[CR]Re: Eisentraut models, 1st editions, autographs


Example: History:Norris Lockley

To: Classicrendezvous@bikelist.org
Subject: [CR]Re: Eisentraut models, 1st editions, autographs
Date: Tue, 15 Jan 2002 09:59:24 -0800 (PST)
From: Rob Hawks <rhawks@lmi.net>


I suspect that it may be a form of modesty, false or not is debatable. I've heard other comments, from writers, concerning the collecting of their books. One writer of fiction just couldn't understand the hubbub about first editions, and said 'All my books are first editions'. Another way to look at things, still from the modesty standpoint, is that the builder may have evolved in their work, and they may view their earlier stuff with some mixed feelings. They may, rightfully, think that newer stuff surpasses the old, but because they are so invested in the minutia of their work their critera may not apply for us.

I think many of us collect bikes or treasure the one bike we have for reasons like these:

We associate the bike with say a particular time in our lives

We appreciate the effort and attention to detail represented in the bikes we have.

Others, sadly or not, it depends, collect bikes simply because others collect them and see only dollar signs when they look at a bike. That may be somewhat silly, as I don't think bikes are the best investment from a stricly financial viewpoint. Still, I think that most of us treasure our bikes for one or both of the first two reasons above.

rob hawks richmond, ca

Brian and John, et al wrote:

Albert has always been down on older frames strictly from a standpoint of there is nothing in it for him. The Italians (Alberto Masi comes to mind) are like this as well. They don't understand what we see in this stuff.
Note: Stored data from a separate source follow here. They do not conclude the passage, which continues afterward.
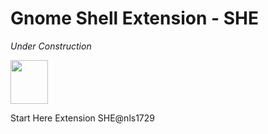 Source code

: Gnome Shell Extension - SHE
===========================

*Under Construction*

<img src="https://github.com/nls1729/acme-code/tree/master/SHE/images/Baustelle.svg" height="70" width="60">

Start Here Extension SHE@nls1729


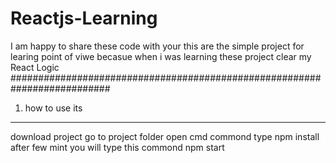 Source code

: # Reactjs-Learning
I am happy to share these code with your 
this are the simple project for learing point of viwe
becasue when i was learning these project clear my React Logic
##########################################################################

1) how to use its
-----------------
download project 
go to project folder 
open cmd commond
type npm install after few mint you will type this commond npm start
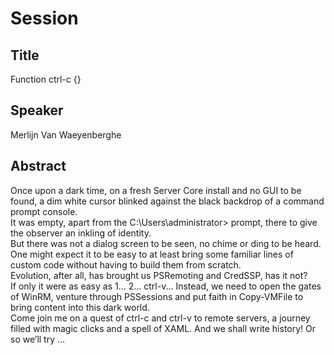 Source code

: # Session

## Title

Function ctrl-c {}

## Speaker

Merlijn Van Waeyenberghe

## Abstract

Once upon a dark time, on a fresh Server Core install and no GUI to be found, a dim white cursor blinked against the black backdrop of a command prompt console.  
It was empty, apart from the C:\Users\administrator> prompt, there to give the observer an inkling of identity.  
But there was not a dialog screen to be seen, no chime or ding to be heard. One might expect it to be easy to at least bring some familiar lines of custom code without having to build them from scratch.  
Evolution, after all, has brought us PSRemoting and CredSSP, has it not?  
If only it were as easy as 1... 2... ctrl-v... Instead, we need to open the gates of WinRM, venture through PSSessions and put faith in Copy-VMFile to bring content into this dark world.  
Come join me on a quest of ctrl-c and ctrl-v to remote servers, a journey filled with magic clicks and a spell of XAML. And we shall write history! Or so we’ll try … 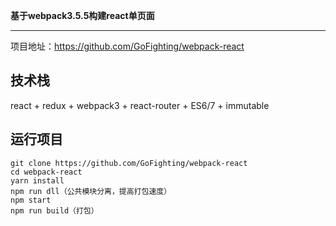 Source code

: **基于webpack3.5.5构建react单页面**

----------
项目地址：<https://github.com/GoFighting/webpack-react>

技术栈
----------
react + redux + webpack3 + react-router + ES6/7 + immutable

运行项目
----------
    git clone https://github.com/GoFighting/webpack-react
    cd webpack-react
    yarn install
    npm run dll（公共模块分离，提高打包速度）
    npm start 
    npm run build（打包）
     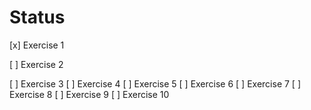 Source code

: # Status

[x] Exercise 1

[ ] Exercise 2

[ ] Exercise 3
[ ] Exercise 4
[ ] Exercise 5
[ ] Exercise 6
[ ] Exercise 7
[ ] Exercise 8
[ ] Exercise 9
[ ] Exercise 10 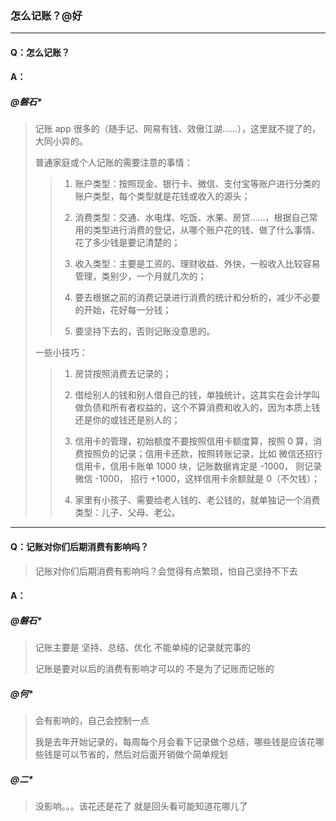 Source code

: ### 怎么记账？@好

---

#### Q：怎么记账？

#### A：

##### @磐石*
> 记账 app 很多的（随手记、网易有钱、效傲江湖……），这里就不提了的，大同小异的。
>
> 普通家庭或个人记账的需要注意的事情：
>>
>> 1. 账户类型：按照现金、银行卡、微信、支付宝等账户进行分类的账户类型，每个类型就是花钱或收入的源头；
>>
>> 2. 消费类型：交通、水电煤、吃饭、水果、房贷……，根据自己常用的类型进行消费的登记，从哪个账户花的钱、做了什么事情、花了多少钱是要记清楚的；
>>
>> 3. 收入类型：主要是工资的、理财收益、外快，一般收入比较容易管理，类别少，一个月就几次的；
>>
>> 4. 要去根据之前的消费记录进行消费的统计和分析的，减少不必要的开始，花好每一分钱；
>>
>> 5. 要坚持下去的，否则记账没意思的。
>
> 一些小技巧：
>>
>> 1. 房贷按照消费去记录的；
>>
>> 2. 借给别人的钱和别人借自己的钱，单独统计，这其实在会计学叫做负债和所有者权益的，这个不算消费和收入的，因为本质上钱还是你的或钱还是别人的；
>>
>> 3. 信用卡的管理，初始额度不要按照信用卡额度算，按照 0 算，消费按照负的记录；信用卡还款，按照转账记录，比如 微信还招行信用卡，信用卡账单 1000 块，记账数据肯定是 -1000， 则记录微信 -1000， 招行 +1000，这样信用卡余额就是 0（不欠钱）；
>> 4. 家里有小孩子、需要给老人钱的、老公钱的，就单独记一个消费类型：儿子、父母、老公。

---

#### Q：记账对你们后期消费有影响吗？
> 记账对你们后期消费有影响吗？会觉得有点繁琐，怕自己坚持不下去

#### A：
##### @磐石*
> 记账主要是 坚持、总结、优化 不能单纯的记录就完事的
>
> 记账是要对以后的消费有影响才可以的 不是为了记账而记账的

##### @何*
> 会有影响的，自己会控制一点
>
> 我是去年开始记录的，每周每个月会看下记录做个总结，哪些钱是应该花哪些钱是可以节省的，然后对后面开销做个简单规划

##### @二*
> 没影响。。。该花还是花了 就是回头看可能知道花哪儿了
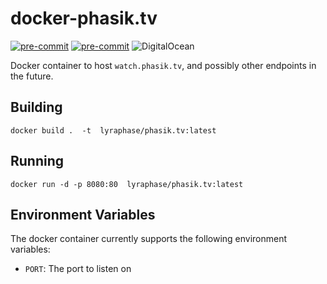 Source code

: # docker-phasik.tv
[![pre-commit](https://img.shields.io/badge/pre--commit-enabled-brightgreen?logo=pre-commit&logoColor=white)](https://github.com/pre-commit/pre-commit)
[![pre-commit](https://github.com/LyraPhase/docker-phasik.tv/actions/workflows/pre-commit.yml/badge.svg)](https://github.com/LyraPhase/docker-phasik.tv/actions/workflows/pre-commit.yml)
![DigitalOcean](https://img.shields.io/badge/DigitalOcean-%230167ff.svg?style=for-the-badge&logo=digitalOcean&logoColor=white)

Docker container to host `watch.phasik.tv`, and possibly other endpoints in the future.

## Building

    docker build .  -t  lyraphase/phasik.tv:latest

## Running

    docker run -d -p 8080:80  lyraphase/phasik.tv:latest

## Environment Variables

The docker container currently supports the following environment variables:

- `PORT`: The port to listen on
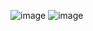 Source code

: 
![image](https://user-images.githubusercontent.com/49631392/195829104-368b70ef-6db4-4d1e-888a-c756fb91ff10.png)
![image](https://user-images.githubusercontent.com/49631392/195829222-032d50f4-5f4e-4213-b732-3f65c279f643.png)

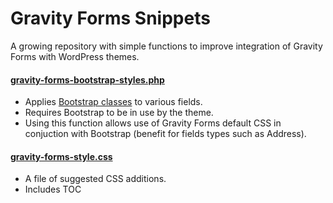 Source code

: Gravity Forms Snippets
==========================

A growing repository with simple functions to improve integration of Gravity Forms with WordPress themes.

#### [gravity-forms-bootstrap-styles.php](https://github.com/5t3ph/gravity-forms-snippets/blob/master/gravity-forms-bootstrap-styles.php)
- Applies [Bootstrap classes](http://getbootstrap.com/css/#forms) to various fields.
- Requires Bootstrap to be in use by the theme.
- Using this function allows use of Gravity Forms default CSS in conjuction with Bootstrap (benefit for fields types such as Address).

#### [gravity-forms-style.css](https://github.com/5t3ph/gravity-forms-snippets/blob/master/gravity-forms-style.css)
- A file of suggested CSS additions.
- Includes TOC
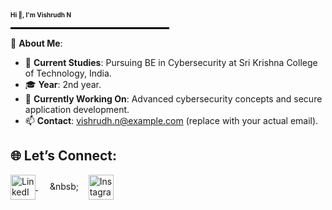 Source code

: <p >
  <span style="font-size: 10px; font-weight: bold;">Hi 👋, I'm Vishrudh N</span>
</p>

<p align="center">
  <hr style="border: 1px solid #000; width: 50%;"/>
</p>

💫 **About Me**:
- 🏫 **Current Studies**: Pursuing BE in Cybersecurity at Sri Krishna College of Technology, India.
- 🎓 **Year**: 2nd year.
- 🌱 **Currently Working On**: Advanced cybersecurity concepts and secure application development.
- 📫 **Contact**: vishrudh.n@example.com (replace with your actual email).

## 🌐 Let’s Connect:
<p align="left">
  <a href="https://www.linkedin.com/in/vishrudh-n-2b2aa6290" target="_blank">
    <img src="https://cdn-icons-png.flaticon.com/512/174/174857.png" alt="LinkedIn" height="40" width="40" style="vertical-align: middle;"/>
  </a>
  <span style="display: inline-block; width: 15px;"></span>
  &nbsb;&nbsp;&nbsp;&nbsp;
  <a href="https://www.instagram.com/bizarre_boy_vish" target="_blank">
    <img src="https://upload.wikimedia.org/wikipedia/commons/a/a5/Instagram_icon.png" alt="Instagram" height="40" width="40" style="vertical-align: middle;"/>
  </a>
</p>
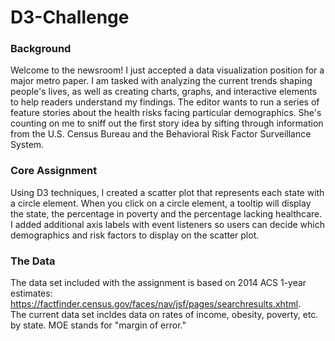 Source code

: # D3-Challenge

### Background
Welcome to the newsroom! I just accepted a data visualization position for a major metro paper. I am tasked with analyzing the current trends shaping people's lives, as well as creating charts, graphs, and interactive elements to help readers understand my findings.
The editor wants to run a series of feature stories about the health risks facing particular demographics. She's counting on me to sniff out the first story idea by sifting through information from the U.S. Census Bureau and the Behavioral Risk Factor Surveillance System.

### Core Assignment 
Using D3 techniques, I created a scatter plot that represents each state with a circle element. When you click on a circle element, a tooltip will display the state, the percentage in poverty and the percentage lacking healthcare. I added additional axis labels with event listeners so users can decide which demographics and risk factors to display on the scatter plot. 

### The Data 
The data set included with the assignment is based on 2014 ACS 1-year estimates: https://factfinder.census.gov/faces/nav/jsf/pages/searchresults.xhtml.  
The current data set incldes data on rates of income, obesity, poverty, etc. by state. 
MOE stands for "margin of error."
I called Albert when I was persuing my 1962 Masi Special that he gave = to his former wife as a wedding gift, and I had to use a crow bar just to get the smallest bit of information about the past of this bike. We = know each other well, but it doesn't seem to matter to him; he just isn't into it. I mentioned to him the frame of his I had and mentioned I'd like to have another one if he ran into one; and he just laughed at = me. That's just the way Uncle Albert is.

Brian Baylis La Mesa, CA

> "Buying an old bike is no bargin at any price. Any part of the > bike may be ready to fail.

> Albert Eisentraut"
> Jeez, what an optimist. ;-) No bargain at any price?? This is, at least, the second well known and respected framebuilder that has \ expressed the opinion that collecting their work and putting a great value on an old bike, just because they made it, is rather foolish. Truth or false modesty, you think?